- Exercise description -
When a line in the records contains the string "dados", copy that line.

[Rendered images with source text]
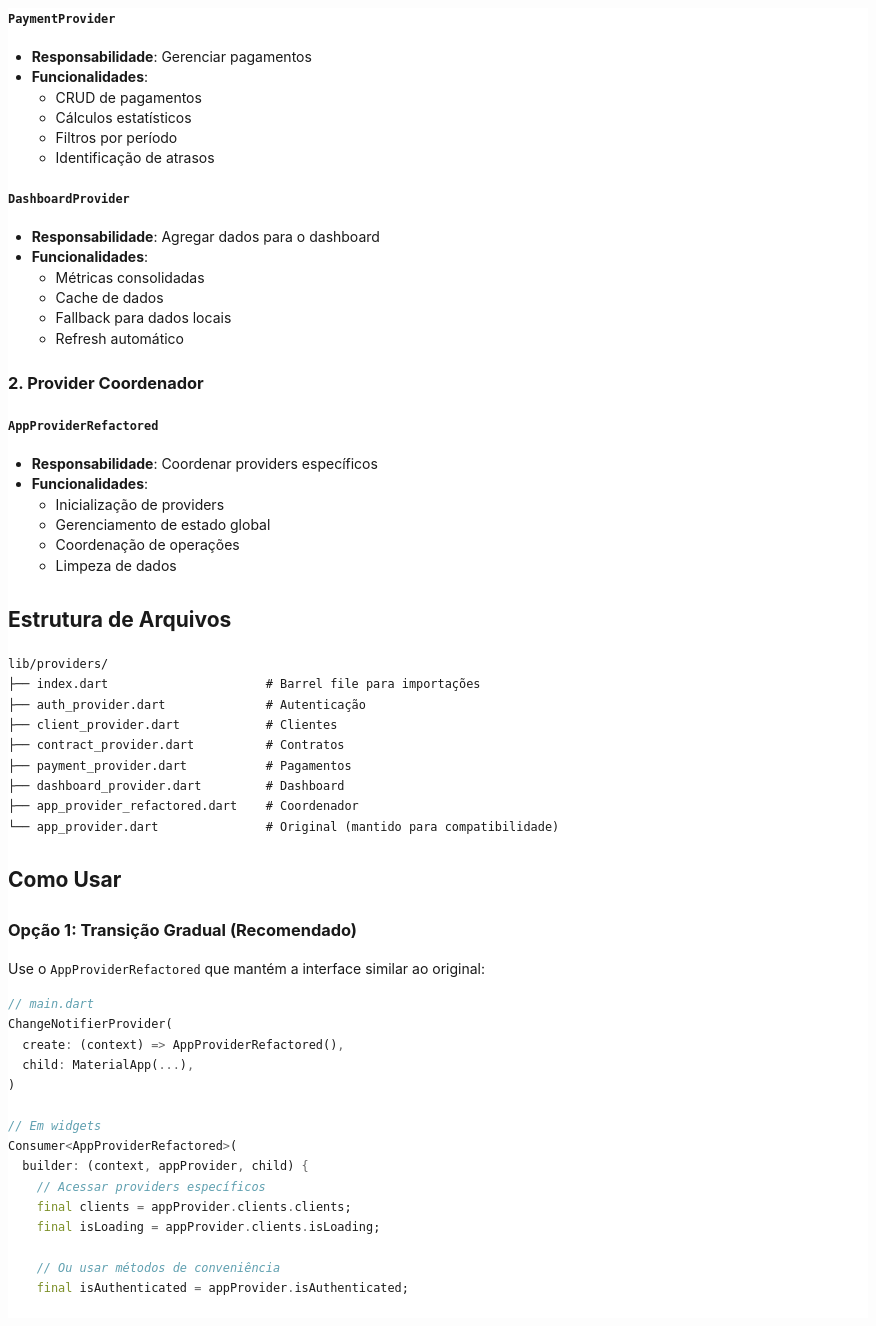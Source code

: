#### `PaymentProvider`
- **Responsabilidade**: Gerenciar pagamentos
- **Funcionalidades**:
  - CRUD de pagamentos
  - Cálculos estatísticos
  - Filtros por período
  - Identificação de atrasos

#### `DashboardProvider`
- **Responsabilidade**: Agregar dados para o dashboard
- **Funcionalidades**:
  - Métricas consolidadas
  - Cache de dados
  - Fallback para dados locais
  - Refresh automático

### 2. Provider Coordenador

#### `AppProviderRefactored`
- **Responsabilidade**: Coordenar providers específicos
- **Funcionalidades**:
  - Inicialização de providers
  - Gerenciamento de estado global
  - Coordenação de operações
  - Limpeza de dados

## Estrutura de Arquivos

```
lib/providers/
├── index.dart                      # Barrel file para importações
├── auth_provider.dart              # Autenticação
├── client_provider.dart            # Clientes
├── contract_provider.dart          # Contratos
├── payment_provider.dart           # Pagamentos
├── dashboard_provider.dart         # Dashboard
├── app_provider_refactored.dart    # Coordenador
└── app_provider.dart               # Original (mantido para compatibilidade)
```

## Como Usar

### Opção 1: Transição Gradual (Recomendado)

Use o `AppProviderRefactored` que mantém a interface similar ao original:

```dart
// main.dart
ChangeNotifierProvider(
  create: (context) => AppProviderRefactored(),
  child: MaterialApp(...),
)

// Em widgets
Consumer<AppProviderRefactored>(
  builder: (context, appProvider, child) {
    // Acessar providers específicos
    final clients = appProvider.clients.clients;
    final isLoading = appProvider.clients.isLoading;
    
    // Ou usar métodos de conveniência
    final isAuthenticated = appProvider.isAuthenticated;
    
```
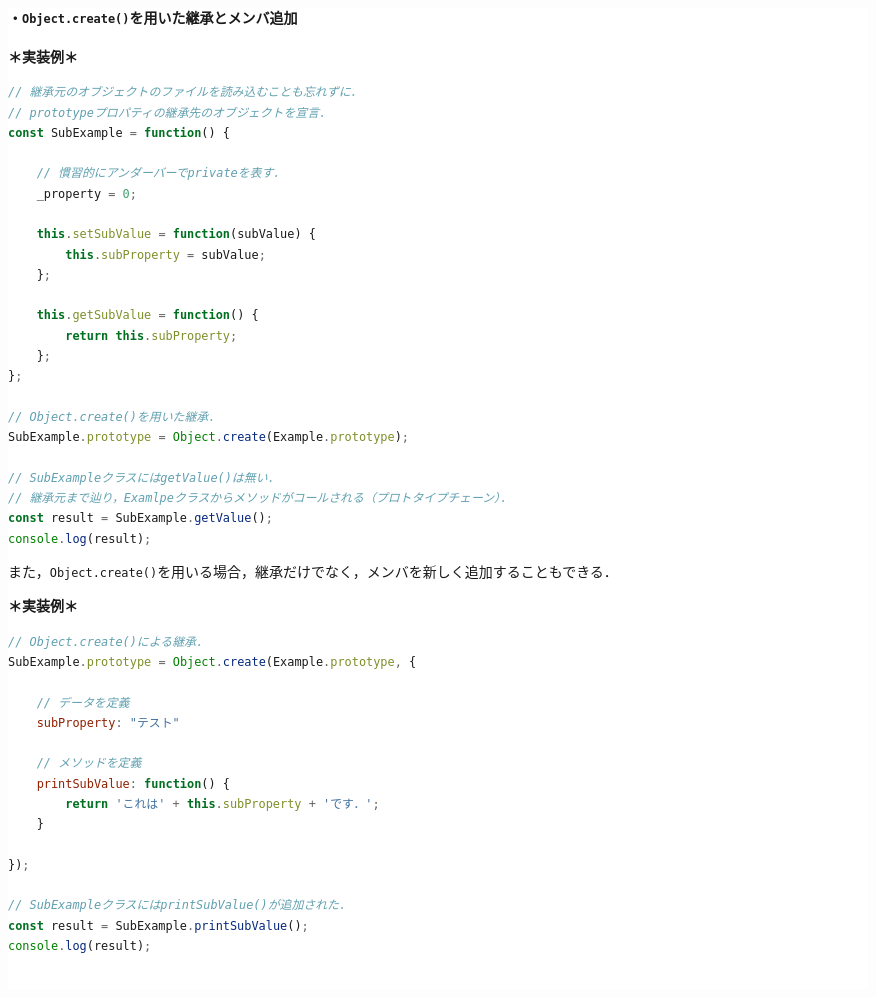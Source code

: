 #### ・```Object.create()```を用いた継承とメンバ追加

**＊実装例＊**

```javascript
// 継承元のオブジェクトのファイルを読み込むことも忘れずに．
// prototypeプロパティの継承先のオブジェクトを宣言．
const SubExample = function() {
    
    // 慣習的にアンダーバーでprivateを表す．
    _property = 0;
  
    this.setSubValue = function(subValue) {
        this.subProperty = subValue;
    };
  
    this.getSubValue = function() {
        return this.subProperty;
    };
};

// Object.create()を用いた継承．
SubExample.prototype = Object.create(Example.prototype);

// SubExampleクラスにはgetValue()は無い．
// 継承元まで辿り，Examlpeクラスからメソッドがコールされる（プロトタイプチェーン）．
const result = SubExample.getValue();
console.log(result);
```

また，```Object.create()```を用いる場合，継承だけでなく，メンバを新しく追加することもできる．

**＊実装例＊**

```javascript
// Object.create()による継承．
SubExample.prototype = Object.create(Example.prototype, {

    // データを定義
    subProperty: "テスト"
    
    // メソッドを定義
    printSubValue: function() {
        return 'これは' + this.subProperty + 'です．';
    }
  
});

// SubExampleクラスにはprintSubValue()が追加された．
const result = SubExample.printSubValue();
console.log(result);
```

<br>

- Answer section -
- **Responsabilidade**: Agregar dados para o dashboard
  - Cache de dados
  - Fallback para dados locais
  - Limpeza de dados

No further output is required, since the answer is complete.